- Born: October 5, 1921 Boston, Massachusetts, USA
- Died: September 18, 2009 (aged 87) Thetford, Vermont
- Education: Harvard Medical School
- Known for: Discovery of amino-acid activating enzymes and tRNA
- Spouse: Elizabeth Stratton Hoagland
- Parent: Hudson Hoagland
- Awards: Franklin Medal
- Scientific career
- Fields: Biochemist
- Workplaces: Harvard Medical School, Dartmouth Medical School, Worcester Foundation for Experimental Biology

= Mahlon Hoagland =

American biochemist (1921–2009)

Mahlon Bush Hoagland (October 5, 1921 - September 18, 2009) was an American biochemist who discovered transfer RNA (tRNA), the translator of the genetic code.

==Biography==

===Early life===
Mahlon Bush Hoagland was born in Boston, Massachusetts, in 1921 to Hudson Hoagland and Anna Hoagland. Hudson was an American physiologist who was known for co-founding the Worcester Foundation for Experimental Biology with Gregory Pincus. Mahlon Hoagland graduated from The Hill School in 1940 and attended Williams College, and in 1948 received his M.D. from Harvard Medical School with intentions of becoming a pediatric surgeon. After a bout with tuberculosis, Hoagland was forced to change career directions and became involved with research.

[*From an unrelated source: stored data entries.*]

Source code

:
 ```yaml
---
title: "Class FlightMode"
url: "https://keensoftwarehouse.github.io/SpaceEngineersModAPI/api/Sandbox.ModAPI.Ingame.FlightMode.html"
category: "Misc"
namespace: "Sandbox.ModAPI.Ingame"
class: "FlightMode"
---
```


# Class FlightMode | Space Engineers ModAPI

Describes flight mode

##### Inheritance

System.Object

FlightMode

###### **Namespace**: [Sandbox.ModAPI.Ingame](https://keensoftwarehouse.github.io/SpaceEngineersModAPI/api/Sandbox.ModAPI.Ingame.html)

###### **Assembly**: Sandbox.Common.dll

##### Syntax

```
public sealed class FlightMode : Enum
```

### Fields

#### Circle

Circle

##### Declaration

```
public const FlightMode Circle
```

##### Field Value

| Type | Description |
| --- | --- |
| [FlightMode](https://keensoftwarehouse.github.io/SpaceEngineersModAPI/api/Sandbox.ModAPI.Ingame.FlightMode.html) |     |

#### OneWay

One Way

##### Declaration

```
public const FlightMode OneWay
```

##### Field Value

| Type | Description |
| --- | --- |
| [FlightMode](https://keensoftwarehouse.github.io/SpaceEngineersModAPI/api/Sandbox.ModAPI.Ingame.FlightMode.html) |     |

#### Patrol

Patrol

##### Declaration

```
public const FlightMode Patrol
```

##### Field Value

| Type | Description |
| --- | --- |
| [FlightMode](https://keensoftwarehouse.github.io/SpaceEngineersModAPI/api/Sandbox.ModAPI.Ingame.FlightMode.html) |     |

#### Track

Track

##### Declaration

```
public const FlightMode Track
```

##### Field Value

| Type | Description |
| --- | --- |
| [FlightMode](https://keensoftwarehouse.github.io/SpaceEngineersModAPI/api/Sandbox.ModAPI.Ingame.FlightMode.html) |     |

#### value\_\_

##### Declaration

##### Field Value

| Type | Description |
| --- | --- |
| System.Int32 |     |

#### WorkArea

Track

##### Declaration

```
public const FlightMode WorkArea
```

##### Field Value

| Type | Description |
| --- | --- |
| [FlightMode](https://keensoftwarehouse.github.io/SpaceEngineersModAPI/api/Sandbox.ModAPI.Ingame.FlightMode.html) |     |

After graduating from Harvard Medical School he, his daughter Judith and his wife Elizabeth Stratton Hoagland lived in the home of designer Louise Kenyon and her family. Kenyon was part of the Folly Cove Designers and Hoagland worked with them in Annisquam for several years while he commuted to Boston for work.

Hoagland took a research position at Massachusetts General Hospital in the lab of Paul Zamecnik, where he researched and detailed the role of transfer RNA in forming proteins. He was working with Zamecnick and Elizabeth Keller when he discovered the initial steps of protein synthesis.

From 1953 to 1967, Hoagland served as an associate professor of microbiology at Harvard Medical School. In 1967, upon leaving Harvard he was appointed professor in the biochemistry department at the Dartmouth Medical School. In 1970, Hoagland became
scientific director of the Worcester Foundation for Experimental Biology, retiring in 1985 after 15 years in the directorship.

===Work===
By the time Hoagland had joined Huntington Laboratories, his colleagues there were well known for their work in protein synthesis. In the early 1950s, Hoagland and his associates were able to show that polypeptide synthesis occurs on ribosomes. They did this by giving a rat injections of radioactive amino acids, waiting for a defined period of time, extracting the liver, and examining sub-cellular fractions for radioactivity. He found that after longer periods of times (hours, days) radioactively labeled proteins were present in all subcellular fractions. However, if they allowed less time to pass, radioactivity was found in only certain particles, which they deemed the sites of proteins synthesis. These particles were named ribosomes.

During their experiments with rat liver cells, Hoagland and Zamecnik noticed that in the presence of ATP, amino acids associate with heat soluble RNA, which was later named transfer RNA (tRNA). This amino acid and tRNA complex was later called aminoacyl-tRNA. Hoagland's major contribution to the laboratory was in his work with amino acid activating enzymes. He discovered that certain enzymes were required to activate amino acids so they could associate with tRNA molecules and eventually be incorporated into new protein molecules. These enzymes were named aminoacyl tRNA synthetases. Incidentally, this lab's discovery of tRNA supported the theory of complementarity (molecular biology) proposed by Watson and Crick.

He was awarded the Franklin Medal in 1976.

Mahlon Hoagland's other work involved the carcinogenic effects of beryllium, biosynthesis of coenzyme A, as well as liver regeneration and control.

==Works==
- Hoagland, MB et al. "A soluble ribonucleic acid intermediate in protein synthesis.”Journal of Biological Chemistry. 1958 Mar; 231(1):241-57.
- Hoagland, M.B. Toward the Habit of Truth: A life in Science. New York: Norton, 1990.
- Dodson, Bert, and Mahlon Hoagland. The Way Life Works: The Science Lover's Illustrated Guide to How Life Grows, Develops, Reproduces, and Gets Along. New York: Times Books, 1995.